Uno sfogo, uno scatto d’istinto e un consiglio paterno: "Stai lontano dai giornalisti". “Quarta Repubblica” ha mandato in onda un’intercettazione telefonica inedita del 28 settembre 2007. È una conversazione tra Stefania Cappa, una delle due gemelle cugine di Chiara Poggi, e suo padre Ermanno, avvocato. La notizia è appena arrivata: Alberto Stasi, al tempo fidanzato di Chiara e principale indagato per il suo omicidio, è stato scarcerato. "Ma proprio scarcerato?", chiede Stefania al telefono. Suo padre conferma. E lei esplode: "Ma vaffancu*o". Lui la richiama: "Va beh, ma perché vaffancu*o? Che c’entra?". Poi prova a riportare ordine tra emozioni e prudenza: "In questo momento non ti deve interessare. Insomma, povera famiglia, povero ragazzo, se, se, se… Non è questo il problema. Il problema sono i giornalisti, capito?". Perché fuori da casa Poggi, racconta Ermanno, c’è “un assedio”, con telecamere e taccuini puntati addosso a ogni parente.

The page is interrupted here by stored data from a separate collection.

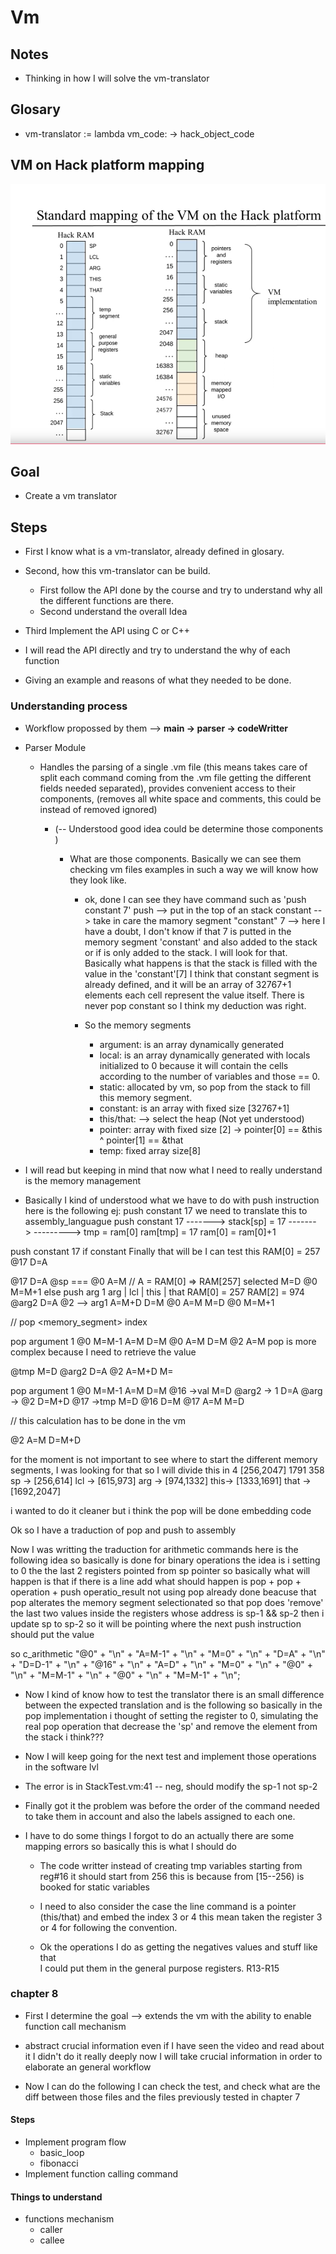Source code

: # Vm

## Notes

- Thinking in how I will solve the vm-translator

## Glosary

- vm-translator := lambda vm_code: -> hack_object_code

## VM on Hack platform mapping

![VM on Hack platform](./standardMappingVmHackPlatform.png)

## Goal

- Create a vm translator

## Steps

- First I know what is a vm-translator, already defined in glosary.
- Second, how this vm-translator can be build.
    - First follow the API done by the course and
      try to understand why all the different functions are there.
    - Second understand the overall Idea
- Third Implement the API using C or C++

- I will read the API directly and try to understand the why of each function
- Giving an example and reasons of what they needed to be done.

### Understanding process

- Workflow propossed by them --> **main -> parser -> codeWritter**
- Parser Module

    - Handles the parsing of a single .vm file (this means takes care of split each command coming from the .vm file getting the different fields needed separated), provides convenient access to their components, (removes all white space and comments, this could be instead of removed ignored)

        - (-- Understood good idea could be determine those components )

            - What are those components. Basically we can see them checking
              vm files examples in such a way we will know how they look like.

                - ok, done I can see they have command such as 'push constant 7'
                  push --> put in the top of an stack
                  constant --> take in care the mamory segment "constant"
                  7 --> here I have a doubt, I don't know if that 7 is putted
                  in the memory segment 'constant' and also added to the stack
                  or if is only added to the stack. I will look for that.
                  Basically what happens is that the stack is filled with the value
                  in the 'constant'[7] I think that constant segment is
                  already defined, and it will be an array of 32767+1 elements
                  each cell represent the value itself. There is never pop constant
                  so I think my deduction was right.

                - So the memory segments
                    - argument: is an array dynamically generated
                    - local: is an array dynamically generated with
                      locals initialized to 0 because it will contain the cells
                      according to the number of variables and those == 0.
                    - static: allocated by vm, so pop from the stack to fill this
                      memory segment.
                    - constant: is an array with fixed size [32767+1]
                    - this/that: --> select the heap (Not yet understood)
                    - pointer: array with fixed size [2] -> pointer[0] == &this ^ pointer[1] == &that
                    - temp: fixed array size[8]

- I will read but keeping in mind that now what I need to really understand is the
  memory management

- Basically I kind of understood what we have to do with push instruction
  here is the following
  ej: push constant 17
  we need to translate this to assembly_languague
  push constant 17 -------> stack[sp] = 17 ------->
  ---------> tmp = ram[0]
  ram[tmp] = 17
  ram[0] = ram[0]+1

push constant 17 if constant
Finally that will be
I can test this
RAM[0] = 257
@17
D=A

<!-- @16 -->
<!-- M=D -->

@17
D=A
@sp === @0
A=M // A = RAM[0] => RAM[257] selected
M=D
@0
M=M+1
else
push arg 1
arg | lcl | this | that
RAM[0] = 257
RAM[2] = 974
@arg2
D=A
@2 --> arg1
A=M+D
D=M
@0
A=M
M=D
@0
M=M+1

<!-- @jump -->
<!-- M=D -->
<!-- //u -->
<!-- @jump -->
<!-- D=M -->

//
pop <memory_segment> index

<!-- pop pointer 0 -->

pop argument 1
@0
M=M-1
A=M
D=M
@0
A=M
D=M
@2
A=M
pop is more complex because I need to retrieve the value

@tmp
M=D
@arg2
D=A
@2
A=M+D
M=

pop argument 1
@0
M=M-1
A=M
D=M
@16 ->val
M=D
@arg2 -> 1
D=A
@arg -> @2
D=M+D
@17 ->tmp
M=D
@16
D=M
@17
A=M
M=D

// this calculation has to be done in the vm

<!-- @arg2 -->
<!-- M=A -->

@2
A=M
D=M+D

for the moment is not important to see where to start
the different memory segments, I was looking for that
so I will divide this in 4
[256,2047]
1791
358
sp -> [256,614]
lcl -> [615,973]
arg -> [974,1332]
this-> [1333,1691]
that -> [1692,2047]

i wanted to do it cleaner but i think the pop will be done embedding code

Ok so I have a traduction of pop and push to assembly

Now I was writting the traduction for arithmetic commands
here is the following idea
so basically is done for binary operations
the idea is i setting to 0 the the last 2 registers pointed from sp pointer
so basically what will happen is that
if there is a line add
what should happen is pop + pop + operation + push operatio_result
not using pop already done beacuse that pop alterates the memory segment selectionated
so that pop does 'remove' the last two values inside the registers whose address is sp-1 && sp-2
then i update sp to sp-2 so it will be pointing where the next push instruction should put the value

so c_arithmetic
"@0" + "\n" +
"A=M-1" + "\n" +
"M=0" + "\n" +
"D=A" + "\n" +
"D=D-1" + "\n" +
"@16" + "\n" +
"A=D" + "\n" +
"M=0" + "\n" +
"@0" + "\n" +
"M=M-1" + "\n" +
"@0" + "\n" +
"M=M-1" + "\n";

- Now I kind of know how to test the translator
  there is an small difference between the expected translation
  and is the following so basically in the pop implementation
  i thought of setting the register to 0, simulating the real pop
  operation that decrease the 'sp' and remove the element from the stack
  i think???
- Now I will keep going for the next test and implement those operations in the software lvl

- The error is in StackTest.vm:41 -- neg, should modify the sp-1 not sp-2
- Finally got it the problem was before the order of the command needed to take them in account and also the
  labels assigned to each one.

- I have to do some things I forgot to do an actually there are some mapping errors
  so basically this is what I should do

  - The code writter instead of creating tmp variables starting from reg#16 it should start from 256 
    this is because from [15--256) is booked for static variables

  - I need to also consider the case the line command is a pointer (this/that) and embed the index 3 or 4 
    this mean taken the register 3 or 4 for following the convention.

  - Ok the operations I do as getting the negatives values and stuff like that   
    I could put them in the general purpose registers. R13-R15
    
    

### chapter 8

- First I determine the goal --> extends the vm with the ability to enable function call mechanism

- abstract crucial information even if I have seen the video
  and read about it I didn't do it really deeply
  now I will take crucial information in order to elaborate an general workflow
 
- Now I can do the following I can check the test, and check what are the diff between those
  files and the files previously tested in chapter 7

#### Steps
- Implement program flow
    - basic_loop
    - fibonacci
- Implement function calling command

#### Things to understand

- functions mechanism
    - caller
    - callee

La telefonata è un piccolo frammento che dice molto del clima teso e del cortocircuito emotivo vissuto a Garlasco nei giorni in cui le indagini sull’omicidio di Chiara sembravano aprire spiragli e poi richiuderli di colpo. Una normalità fatta a pezzi, un paese sotto assedio, e ogni parola che scivola nel tritacarne della tv. Il valore giudiziario della conversazione è relativo. Ma lo spaccato umano è potentissimo. Perché non racconta solo uno sfogo, ma una dinamica familiare: una figlia che sbotta, un padre che invita a tenere la linea. Con educazione, ma «stai lontana dai giornalisti». Intanto, mentre i riflettori tornano sul caso con nuovi accertamenti genetici, tra cui il profilo di Andrea Sempio, amico della vittima e oggetto di analisi difensive, la Procura spera che il nuovo incidente probatorio faccia chiarezza su tracce rimaste finora orfane di un nome. Tracce trovate sotto le unghie di Chiara. E che oggi, quasi diciotto anni dopo, potrebbero riscrivere la storia.